Beyond the Tin Man the path cuts on down the headland, past several tree stumps densely embedded with coins, each edge in, hammered, I assume with stones, for luck.  Who was the first person to do this and why?

I must have cut slightly more steeply down to the beach than I should have as at first I couldn’t see the next Coast Path sign, asked the tourist information man who half knew, and then saw a sign.  I think the proper path takes you on a more gentle line a few hundred yards inland and then back down to the sea, whereas I’d taken the path straight down.

In Llanbedrog, as well as the wonderful line of beach huts, there is a public toilet and a beach café that seemed to serve sea food at reasonable prices. I have a feeling that the demographic of the Llanbedrog visitor is slightly different from that of Abersoch.

From Llanbedrog to Pwllheli is a straightforward walk, sometimes along the beach itself, sometimes along a grassy track behind the shingle. The final half mile is along the edge of a golf course unit; Pwllheli esplanade appears ahead, a terrace of beach-front houses, of a style that eludes me, I assume very early 19th century three-storey apartments.

The Coast Path cuts past municipal buildings and an Eisteddfod stone circle (these will so confuse future archaeologists).

I cannot now recall what I ate this day, as I know I didn’t  stop in Llanbedrog, and don’t recall finding a sandwich bar on the waterside of Pwllheli.  I certainly did not have time to investigate further into Pwllheli as I was due to meet Paul at Criccieth.

There is a short inland section past Pwllheli, about a mile and half along a busy road before cutting back to the sea.

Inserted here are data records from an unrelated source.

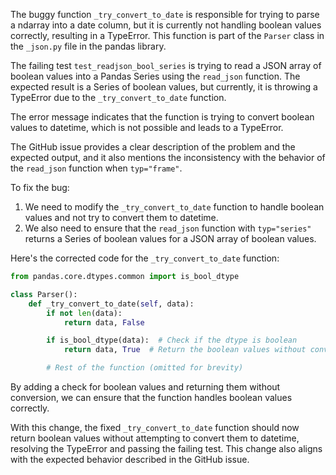 The buggy function `_try_convert_to_date` is responsible for trying to parse a ndarray into a date column, but it is currently not handling boolean values correctly, resulting in a TypeError. This function is part of the `Parser` class in the `_json.py` file in the pandas library.

The failing test `test_readjson_bool_series` is trying to read a JSON array of boolean values into a Pandas Series using the `read_json` function. The expected result is a Series of boolean values, but currently, it is throwing a TypeError due to the `_try_convert_to_date` function.

The error message indicates that the function is trying to convert boolean values to datetime, which is not possible and leads to a TypeError.

The GitHub issue provides a clear description of the problem and the expected output, and it also mentions the inconsistency with the behavior of the `read_json` function when `typ="frame"`.

To fix the bug:
1. We need to modify the `_try_convert_to_date` function to handle boolean values and not try to convert them to datetime.
2. We also need to ensure that the `read_json` function with `typ="series"` returns a Series of boolean values for a JSON array of boolean values.

Here's the corrected code for the `_try_convert_to_date` function:

```python
from pandas.core.dtypes.common import is_bool_dtype

class Parser():
    def _try_convert_to_date(self, data):
        if not len(data):
            return data, False

        if is_bool_dtype(data):  # Check if the dtype is boolean
            return data, True  # Return the boolean values without conversion

        # Rest of the function (omitted for brevity)
```

By adding a check for boolean values and returning them without conversion, we can ensure that the function handles boolean values correctly.

With this change, the fixed `_try_convert_to_date` function should now return boolean values without attempting to convert them to datetime, resolving the TypeError and passing the failing test. This change also aligns with the expected behavior described in the GitHub issue. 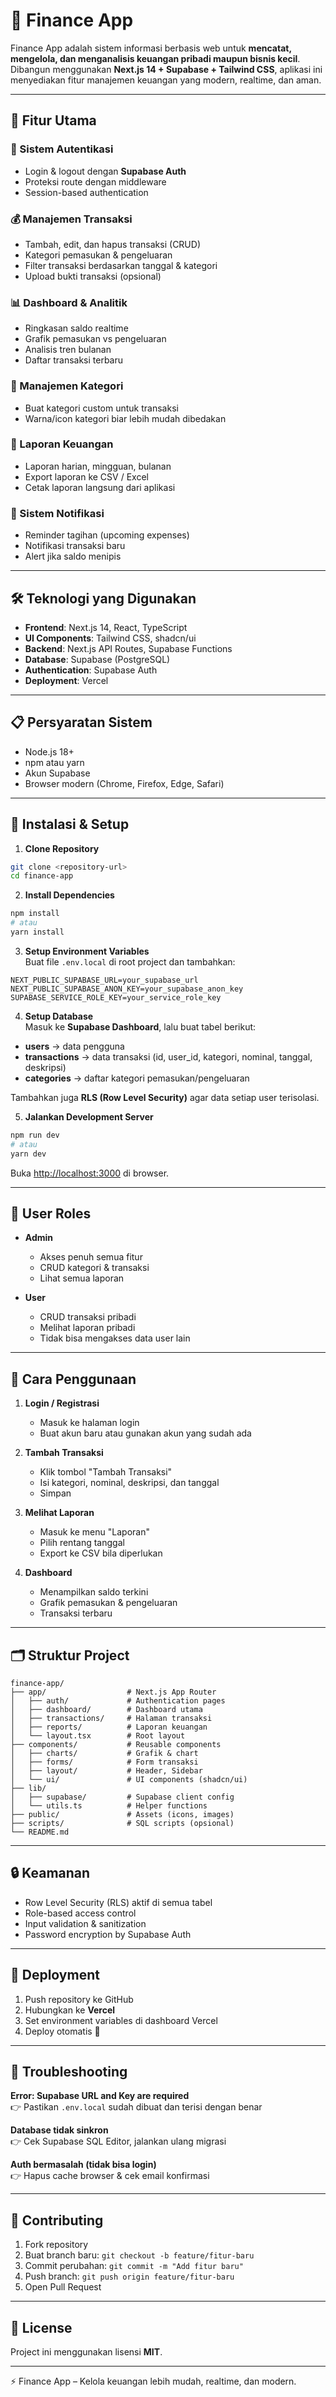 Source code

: # 💸 Finance App

Finance App adalah sistem informasi berbasis web untuk **mencatat, mengelola, dan menganalisis keuangan pribadi maupun bisnis kecil**.  
Dibangun menggunakan **Next.js 14 + Supabase + Tailwind CSS**, aplikasi ini menyediakan fitur manajemen keuangan yang modern, realtime, dan aman.

---

## 🚀 Fitur Utama

### 🔐 Sistem Autentikasi

- Login & logout dengan **Supabase Auth**
- Proteksi route dengan middleware
- Session-based authentication

### 💰 Manajemen Transaksi

- Tambah, edit, dan hapus transaksi (CRUD)
- Kategori pemasukan & pengeluaran
- Filter transaksi berdasarkan tanggal & kategori
- Upload bukti transaksi (opsional)

### 📊 Dashboard & Analitik

- Ringkasan saldo realtime
- Grafik pemasukan vs pengeluaran
- Analisis tren bulanan
- Daftar transaksi terbaru

### 📂 Manajemen Kategori

- Buat kategori custom untuk transaksi
- Warna/icon kategori biar lebih mudah dibedakan

### 📑 Laporan Keuangan

- Laporan harian, mingguan, bulanan
- Export laporan ke CSV / Excel
- Cetak laporan langsung dari aplikasi

### 🚨 Sistem Notifikasi

- Reminder tagihan (upcoming expenses)
- Notifikasi transaksi baru
- Alert jika saldo menipis

---

## 🛠️ Teknologi yang Digunakan

- **Frontend**: Next.js 14, React, TypeScript
- **UI Components**: Tailwind CSS, shadcn/ui
- **Backend**: Next.js API Routes, Supabase Functions
- **Database**: Supabase (PostgreSQL)
- **Authentication**: Supabase Auth
- **Deployment**: Vercel

---

## 📋 Persyaratan Sistem

- Node.js 18+
- npm atau yarn
- Akun Supabase
- Browser modern (Chrome, Firefox, Edge, Safari)

---

## 🚀 Instalasi & Setup

1. **Clone Repository**

```bash
git clone <repository-url>
cd finance-app
```

2. **Install Dependencies**

```bash
npm install
# atau
yarn install
```

3. **Setup Environment Variables**  
   Buat file `.env.local` di root project dan tambahkan:

```env
NEXT_PUBLIC_SUPABASE_URL=your_supabase_url
NEXT_PUBLIC_SUPABASE_ANON_KEY=your_supabase_anon_key
SUPABASE_SERVICE_ROLE_KEY=your_service_role_key
```

4. **Setup Database**  
   Masuk ke **Supabase Dashboard**, lalu buat tabel berikut:

- **users** → data pengguna
- **transactions** → data transaksi (id, user_id, kategori, nominal, tanggal, deskripsi)
- **categories** → daftar kategori pemasukan/pengeluaran

Tambahkan juga **RLS (Row Level Security)** agar data setiap user terisolasi.

5. **Jalankan Development Server**

```bash
npm run dev
# atau
yarn dev
```

Buka [http://localhost:3000](http://localhost:3000) di browser.

---

## 👥 User Roles

- **Admin**

  - Akses penuh semua fitur
  - CRUD kategori & transaksi
  - Lihat semua laporan

- **User**
  - CRUD transaksi pribadi
  - Melihat laporan pribadi
  - Tidak bisa mengakses data user lain

---

## 📱 Cara Penggunaan

1. **Login / Registrasi**

   - Masuk ke halaman login
   - Buat akun baru atau gunakan akun yang sudah ada

2. **Tambah Transaksi**

   - Klik tombol "Tambah Transaksi"
   - Isi kategori, nominal, deskripsi, dan tanggal
   - Simpan

3. **Melihat Laporan**

   - Masuk ke menu "Laporan"
   - Pilih rentang tanggal
   - Export ke CSV bila diperlukan

4. **Dashboard**
   - Menampilkan saldo terkini
   - Grafik pemasukan & pengeluaran
   - Transaksi terbaru

---

## 🗂️ Struktur Project

```
finance-app/
├── app/                  # Next.js App Router
│   ├── auth/             # Authentication pages
│   ├── dashboard/        # Dashboard utama
│   ├── transactions/     # Halaman transaksi
│   ├── reports/          # Laporan keuangan
│   └── layout.tsx        # Root layout
├── components/           # Reusable components
│   ├── charts/           # Grafik & chart
│   ├── forms/            # Form transaksi
│   ├── layout/           # Header, Sidebar
│   └── ui/               # UI components (shadcn/ui)
├── lib/
│   ├── supabase/         # Supabase client config
│   └── utils.ts          # Helper functions
├── public/               # Assets (icons, images)
├── scripts/              # SQL scripts (opsional)
└── README.md
```

---

## 🔒 Keamanan

- Row Level Security (RLS) aktif di semua tabel
- Role-based access control
- Input validation & sanitization
- Password encryption by Supabase Auth

---

## 🚀 Deployment

1. Push repository ke GitHub
2. Hubungkan ke **Vercel**
3. Set environment variables di dashboard Vercel
4. Deploy otomatis 🎉

---

## 🐛 Troubleshooting

**Error: Supabase URL and Key are required**  
👉 Pastikan `.env.local` sudah dibuat dan terisi dengan benar

**Database tidak sinkron**  
👉 Cek Supabase SQL Editor, jalankan ulang migrasi

**Auth bermasalah (tidak bisa login)**  
👉 Hapus cache browser & cek email konfirmasi

---

## 🤝 Contributing

1. Fork repository
2. Buat branch baru: `git checkout -b feature/fitur-baru`
3. Commit perubahan: `git commit -m "Add fitur baru"`
4. Push branch: `git push origin feature/fitur-baru`
5. Open Pull Request

---

## 📄 License

Project ini menggunakan lisensi **MIT**.

---

⚡ Finance App – Kelola keuangan lebih mudah, realtime, dan modern.
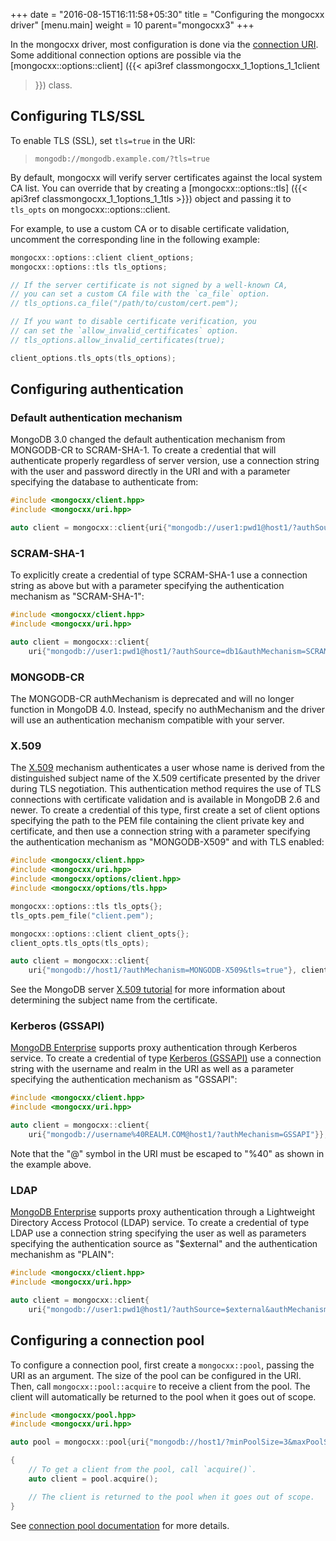 +++
date = "2016-08-15T16:11:58+05:30"
title = "Configuring the mongocxx driver"
[menu.main]
  weight = 10
  parent="mongocxx3"
+++

In the mongocxx driver, most configuration is done via the [connection
URI](https://docs.mongodb.com/master/reference/connection-string/).  Some
additional connection options are possible via the
[mongocxx::options::client] ({{< api3ref classmongocxx_1_1options_1_1client
>}}) class.

## Configuring TLS/SSL

To enable TLS (SSL), set `tls=true` in the URI:

> `mongodb://mongodb.example.com/?tls=true`

By default, mongocxx will verify server certificates against the local
system CA list.  You can override that by creating a
[mongocxx::options::tls] ({{< api3ref classmongocxx_1_1options_1_1tls >}})
object and passing it to `tls_opts` on mongocxx::options::client.

For example, to use a custom CA or to disable certificate validation,
uncomment the corresponding line in the following example:

```cpp
mongocxx::options::client client_options;
mongocxx::options::tls tls_options;

// If the server certificate is not signed by a well-known CA,
// you can set a custom CA file with the `ca_file` option.
// tls_options.ca_file("/path/to/custom/cert.pem");

// If you want to disable certificate verification, you
// can set the `allow_invalid_certificates` option.
// tls_options.allow_invalid_certificates(true);

client_options.tls_opts(tls_options);
```

## Configuring authentication

### Default authentication mechanism

MongoDB 3.0 changed the default authentication mechanism from MONGODB-CR
to SCRAM-SHA-1. To create a credential that will authenticate properly
regardless of server version, use a connection string with the user and
password directly in the URI and with a parameter specifying the database
to authenticate from:

```cpp
#include <mongocxx/client.hpp>
#include <mongocxx/uri.hpp>

auto client = mongocxx::client{uri{"mongodb://user1:pwd1@host1/?authSource=db1"}};
```

### SCRAM-SHA-1

To explicitly create a credential of type SCRAM-SHA-1 use a connection
string as above but with a parameter specifying the authentication
mechanism as "SCRAM-SHA-1":

```cpp
#include <mongocxx/client.hpp>
#include <mongocxx/uri.hpp>

auto client = mongocxx::client{
    uri{"mongodb://user1:pwd1@host1/?authSource=db1&authMechanism=SCRAM-SHA-1"}};
```

### MONGODB-CR

The MONGODB-CR authMechanism is deprecated and will no longer function in MongoDB 4.0. Instead, specify no authMechanism and the driver
will use an authentication mechanism compatible with your server.

### X.509

The [X.509](https://www.mongodb.org/dochub/core/x509)
mechanism authenticates a user whose name is derived from the distinguished
subject name of the X.509 certificate presented by the driver during TLS
negotiation. This authentication method requires the use of TLS
connections with certificate validation and is available in MongoDB 2.6
and newer. To create a credential of this type, first create a set of
client options specifying the path to the PEM file containing the client
private key and certificate, and then use a connection string with a
parameter specifying the authentication mechanism as "MONGODB-X509" and
with TLS enabled:

```cpp
#include <mongocxx/client.hpp>
#include <mongocxx/uri.hpp>
#include <mongocxx/options/client.hpp>
#include <mongocxx/options/tls.hpp>

mongocxx::options::tls tls_opts{};
tls_opts.pem_file("client.pem");

mongocxx::options::client client_opts{};
client_opts.tls_opts(tls_opts);

auto client = mongocxx::client{
    uri{"mongodb://host1/?authMechanism=MONGODB-X509&tls=true"}, client_opts};
```

See the MongoDB server
[X.509 tutorial](https://www.mongodb.org/dochub/core/x509-subject-name)
for more information about determining the subject name from the
certificate.

### Kerberos (GSSAPI)

[MongoDB Enterprise](https://www.mongodb.com/products/mongodb-enterprise)
supports proxy authentication through Kerberos service. To create a
credential of type [Kerberos (GSSAPI)](https://www.mongodb.org/dochub/core/kerberos)
use a connection string with the username and realm in the URI as well as
a parameter specifying the authentication mechanism as "GSSAPI":

```cpp
#include <mongocxx/client.hpp>
#include <mongocxx/uri.hpp>

auto client = mongocxx::client{
    uri{"mongodb://username%40REALM.COM@host1/?authMechanism=GSSAPI"}};
```

Note that the "@" symbol in the URI must be escaped to "%40" as shown in the example above.

### LDAP

[MongoDB Enterprise](http://www.mongodb.com/products/mongodb-enterprise)
supports proxy authentication through a Lightweight Directory Access
Protocol (LDAP) service. To create a credential of type LDAP use a
connection string specifying the user as well as parameters specifying
the authentication source as "$external" and the authentication mechanishm
as "PLAIN":

```cpp
#include <mongocxx/client.hpp>
#include <mongocxx/uri.hpp>

auto client = mongocxx::client{
    uri{"mongodb://user1:pwd1@host1/?authSource=$external&authMechanism=PLAIN"}};
```

## Configuring a connection pool

To configure a connection pool, first create a `mongocxx::pool`, passing
the URI as an argument. The size of the pool can be configured in the URI.
Then, call `mongocxx::pool::acquire` to receive a client from the pool.
The client will automatically be returned to the pool when it goes out of
scope.

```cpp
#include <mongocxx/pool.hpp>
#include <mongocxx/uri.hpp>

auto pool = mongocxx::pool{uri{"mongodb://host1/?minPoolSize=3&maxPoolSize=5"}};

{
    // To get a client from the pool, call `acquire()`.
    auto client = pool.acquire();

    // The client is returned to the pool when it goes out of scope.
}
```
 
See [connection pool documentation](../connection-pools) for more details.
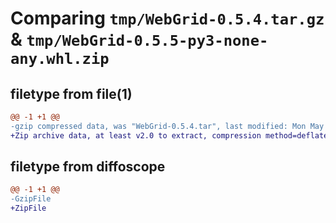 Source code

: # Comparing `tmp/WebGrid-0.5.4.tar.gz` & `tmp/WebGrid-0.5.5-py3-none-any.whl.zip`

## filetype from file(1)

```diff
@@ -1 +1 @@
-gzip compressed data, was "WebGrid-0.5.4.tar", last modified: Mon May  8 14:10:51 2023, max compression
+Zip archive data, at least v2.0 to extract, compression method=deflate
```

## filetype from diffoscope

```diff
@@ -1 +1 @@
-GzipFile
+ZipFile
```

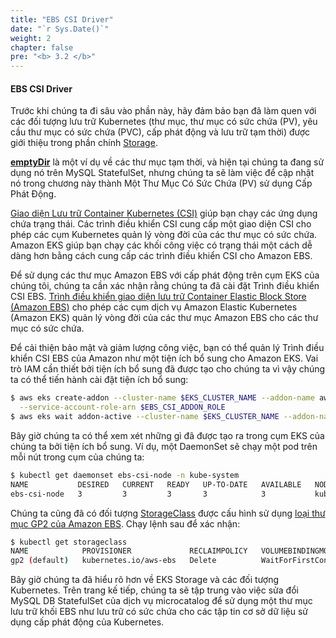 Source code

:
 ```yaml
---
title: "EBS CSI Driver"
date: "`r Sys.Date()`"
weight: 2
chapter: false
pre: "<b> 3.2 </b>"
---
```


#### EBS CSI Driver

Trước khi chúng ta đi sâu vào phần này, hãy đảm bảo bạn đã làm quen với các đối tượng lưu trữ Kubernetes (thư mục, thư mục có sức chứa (PV), yêu cầu thư mục có sức chứa (PVC), cấp phát động và lưu trữ tạm thời) được giới thiệu trong phần chính [Storage](../index.md).

[**emptyDir**](https://kubernetes.io/docs/concepts/storage/volumes/#emptydir) là một ví dụ về các thư mục tạm thời, và hiện tại chúng ta đang sử dụng nó trên MySQL StatefulSet, nhưng chúng ta sẽ làm việc để cập nhật nó trong chương này thành Một Thư Mục Có Sức Chứa (PV) sử dụng Cấp Phát Động.

[Giao diện Lưu trữ Container Kubernetes (CSI)](https://kubernetes-csi.github.io/docs/) giúp bạn chạy các ứng dụng chứa trạng thái. Các trình điều khiển CSI cung cấp một giao diện CSI cho phép các cụm Kubernetes quản lý vòng đời của các thư mục có sức chứa. Amazon EKS giúp bạn chạy các khối công việc có trạng thái một cách dễ dàng hơn bằng cách cung cấp các trình điều khiển CSI cho Amazon EBS.

Để sử dụng các thư mục Amazon EBS với cấp phát động trên cụm EKS của chúng tôi, chúng ta cần xác nhận rằng chúng ta đã cài đặt Trình điều khiển CSI EBS. [Trình điều khiển giao diện lưu trữ Container Elastic Block Store (Amazon EBS)](https://github.com/kubernetes-sigs/aws-ebs-csi-driver) cho phép các cụm dịch vụ Amazon Elastic Kubernetes (Amazon EKS) quản lý vòng đời của các thư mục Amazon EBS cho các thư mục có sức chứa.

Để cải thiện bảo mật và giảm lượng công việc, bạn có thể quản lý Trình điều khiển CSI EBS của Amazon như một tiện ích bổ sung cho Amazon EKS. Vai trò IAM cần thiết bởi tiện ích bổ sung đã được tạo cho chúng ta vì vậy chúng ta có thể tiến hành cài đặt tiện ích bổ sung:

```bash timeout=300 wait=60
$ aws eks create-addon --cluster-name $EKS_CLUSTER_NAME --addon-name aws-ebs-csi-driver \
  --service-account-role-arn $EBS_CSI_ADDON_ROLE
$ aws eks wait addon-active --cluster-name $EKS_CLUSTER_NAME --addon-name aws-ebs-csi-driver
```

Bây giờ chúng ta có thể xem xét những gì đã được tạo ra trong cụm EKS của chúng ta bởi tiện ích bổ sung. Ví dụ, một DaemonSet sẽ chạy một pod trên mỗi nút trong cụm của chúng ta:

```bash
$ kubectl get daemonset ebs-csi-node -n kube-system
NAME           DESIRED   CURRENT   READY   UP-TO-DATE   AVAILABLE   NODE SELECTOR            AGE
ebs-csi-node   3         3         3       3            3           kubernetes.io/os=linux   3d21h
```

Chúng ta cũng đã có đối tượng [StorageClass](https://kubernetes.io/docs/concepts/storage/storage-classes/) được cấu hình sử dụng [loại thư mục GP2 của Amazon EBS](https://docs.aws.amazon.com/AWSEC2/latest/UserGuide/general-purpose.html#EBSVolumeTypes_gp2). Chạy lệnh sau để xác nhận:

```bash
$ kubectl get storageclass
NAME            PROVISIONER             RECLAIMPOLICY   VOLUMEBINDINGMODE      ALLOWVOLUMEEXPANSION   AGE
gp2 (default)   kubernetes.io/aws-ebs   Delete          WaitForFirstConsumer   false                  3d22h
```

Bây giờ chúng ta đã hiểu rõ hơn về EKS Storage và các đối tượng Kubernetes. Trên trang kế tiếp, chúng ta sẽ tập trung vào việc sửa đổi MySQL DB StatefulSet của dịch vụ microcatalog để sử dụng một thư mục lưu trữ khối EBS như lưu trữ có sức chứa cho các tập tin cơ sở dữ liệu sử dụng cấp phát động của Kubernetes.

From the map it seems that it is possible to follow the shoreline along, as long as the tide is not too high, but the railway separates the shore from the road and so if there is any barrier you would be stuck; so I stick to the official path. After a mile or so actually on the shore, there is another small headland, before the final run of coast towards Criccieth.

Beyond the headland there is another stretch beside the busy A497, and so, when I meet a man walking on the headland I ask him if it is possible to stick to the beach. I can see that there is a small river halfway along, but from the map you cannot tell if the river can be waded.  He tells me it is possible, but is a little doubtful. If I follow the sands and then get stuck it will be a very long way back, so in the end I stick again to the official Coast Path route, albeit not entirely pleasant.

This time, I am glad that I did so.  When I do eventually follow the path along the edge of the small river to the shingle beach, it is clear that it would require at very least chest-high wading, although the tide was quite high, so maybe at a different time of day it would be possible.

From here it is simply a mile along the shore to Criccieth, where I go to the small hotel nestled below the castle to meet Paul.